▸ **Assigned task**:
Repeat the stretch of entries below from the line with "It's even more" through the line with "I think most". Include both ends and add nothing.

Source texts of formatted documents
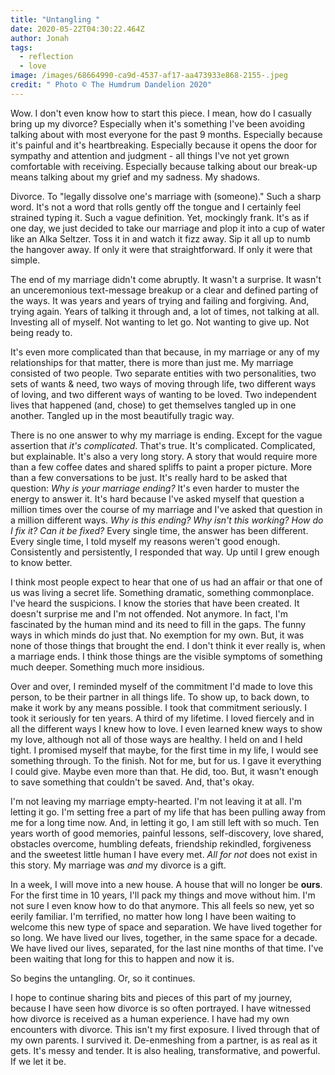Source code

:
 ```yaml
---
title: "Untangling "
date: 2020-05-22T04:30:22.464Z
author: Jonah
tags:
  - reflection
  - love
image: /images/68664990-ca9d-4537-af17-aa473933e868-2155-.jpeg
credit: " Photo © The Humdrum Dandelion 2020"
---
```

Wow. I don't even know how to start this piece. I mean, how do I casually bring up my divorce? Especially when it's something I've been avoiding talking about with most everyone for the past 9 months. Especially because it's painful and it's heartbreaking. Especially because it opens the door for sympathy and attention and judgment - all things I've not yet grown comfortable with receiving. Especially because talking about our break-up means talking about my grief and my sadness. My shadows. 

Divorce. To "legally dissolve one's marriage with (someone)." Such a sharp word. It's not a word that rolls gently off the tongue and I certainly feel strained typing it. Such a vague definition. Yet, mockingly frank. It's as if one day, we just decided to take our marriage and plop it into a cup of water like an Alka Seltzer. Toss it in and watch it fizz away. Sip it all up to numb the hangover away. If only it were that straightforward. If only it were that simple.

The end of my marriage didn't come abruptly. It wasn't a surprise. It wasn't an unceremonious text-message breakup or a clear and defined parting of the ways. It was years and years of trying and failing and forgiving. And, trying again. Years of talking it through and, a lot of times, not talking at all. Investing all of myself. Not wanting to let go. Not wanting to give up. Not being ready to. 

It's even more complicated than that because, in my marriage or any of my relationships for that matter, there is more than just me. My marriage consisted of two people. Two separate entities with two personalities, two sets of wants & need, two ways of moving through life, two different ways of loving, and two different ways of wanting to be loved. Two independent lives that happened (and, chose) to get themselves tangled up in one another. Tangled up in the most beautifully tragic way. 

There is no one answer to why my marriage is ending. Except for the vague assertion that *it's complicated*. That's true. It's complicated. Complicated, but explainable. It's also a very long story. A story that would require more than a few coffee dates and shared spliffs to paint a proper picture. More than a few conversations to be just. It's really hard to be asked that question: *Why is your marriage ending?* It's even harder to muster the energy to answer it. It's hard because I've asked myself that question a million times over the course of my marriage and I've asked that question in a million different ways. *Why is this ending?* *Why isn't this working?* *How do I fix it?* *Can it be fixed?* Every single time, the answer has been different. Every single time, I told myself my reasons weren't good enough. Consistently and persistently, I responded that way. Up until I grew enough to know better.

I think most people expect to hear that one of us had an affair or that one of us was living a secret life. Something dramatic, something commonplace. I've heard the suspicions. I know the stories that have been created. It doesn't surprise me and I'm not offended. Not anymore. In fact, I'm fascinated by the human mind and its need to fill in the gaps. The funny ways in which minds do just that. No exemption for my own. But, it was none of those things that brought the end. I don't think it ever really is, when a marriage ends. I think those things are the visible symptoms of something much deeper. Something much more insidious.  

Over and over, I reminded myself of the commitment I'd made to love this person, to be their partner in all things life. To show up, to back down, to make it work by any means possible. I took that commitment seriously. I took it seriously for ten years. A third of my lifetime. I loved fiercely and in all the different ways I knew how to love. I even learned knew ways to show my love, although not all of those ways are healthy. I held on and I held tight. I promised myself that maybe, for the first time in my life, I would see something through. To the finish. Not for me, but for us. I gave it everything I could give. Maybe even more than that. He did, too. But, it wasn't enough to save something that couldn't be saved. And, that's okay.

I'm not leaving my marriage empty-hearted. I'm not leaving it at all. I'm letting it go. I'm setting free a part of my life that has been pulling away from me for a long time now. And, in letting it go, I am still left with so much. Ten years worth of good memories, painful lessons, self-discovery, love shared, obstacles overcome, humbling defeats, friendship rekindled, forgiveness and the sweetest little human I have every met. *All for not* does not exist in this story. My marriage was *and* my divorce is a gift.   

In a week, I will move into a new house. A house that will no longer be **ours**. For the first time in 10 years, I'll pack my things and move without him. I'm not sure I even know how to do that anymore. This all feels so new, yet so eerily familiar. I'm terrified, no matter how long I have been waiting to welcome this new type of space and separation. We have lived together for so long. We have lived our lives, together, in the same space for a decade. We have lived our lives, separated, for the last nine months of that time. I've been waiting that long for this to happen and now it is.  

So begins the untangling. Or, so it continues.

I hope to continue sharing bits and pieces of this part of my journey, because I have seen how divorce is so often portrayed. I have witnessed how divorce is received as a human experience. I have had my own encounters with divorce. This isn't my first exposure. I lived through that of my own parents. I survived it. De-enmeshing from a partner, is as real as it gets. It's messy and tender. It is also healing, transformative, and powerful. If we let it be.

▸ **Task solution**:
It's even more complicated than that because, in my marriage or any of my relationships for that matter, there is more than just me. My marriage consisted of two people. Two separate entities with two personalities, two sets of wants & need, two ways of moving through life, two different ways of loving, and two different ways of wanting to be loved. Two independent lives that happened (and, chose) to get themselves tangled up in one another. Tangled up in the most beautifully tragic way. 

There is no one answer to why my marriage is ending. Except for the vague assertion that *it's complicated*. That's true. It's complicated. Complicated, but explainable. It's also a very long story. A story that would require more than a few coffee dates and shared spliffs to paint a proper picture. More than a few conversations to be just. It's really hard to be asked that question: *Why is your marriage ending?* It's even harder to muster the energy to answer it. It's hard because I've asked myself that question a million times over the course of my marriage and I've asked that question in a million different ways. *Why is this ending?* *Why isn't this working?* *How do I fix it?* *Can it be fixed?* Every single time, the answer has been different. Every single time, I told myself my reasons weren't good enough. Consistently and persistently, I responded that way. Up until I grew enough to know better.

I think most people expect to hear that one of us had an affair or that one of us was living a secret life. Something dramatic, something commonplace. I've heard the suspicions. I know the stories that have been created. It doesn't surprise me and I'm not offended. Not anymore. In fact, I'm fascinated by the human mind and its need to fill in the gaps. The funny ways in which minds do just that. No exemption for my own. But, it was none of those things that brought the end. I don't think it ever really is, when a marriage ends. I think those things are the visible symptoms of something much deeper. Something much more insidious.  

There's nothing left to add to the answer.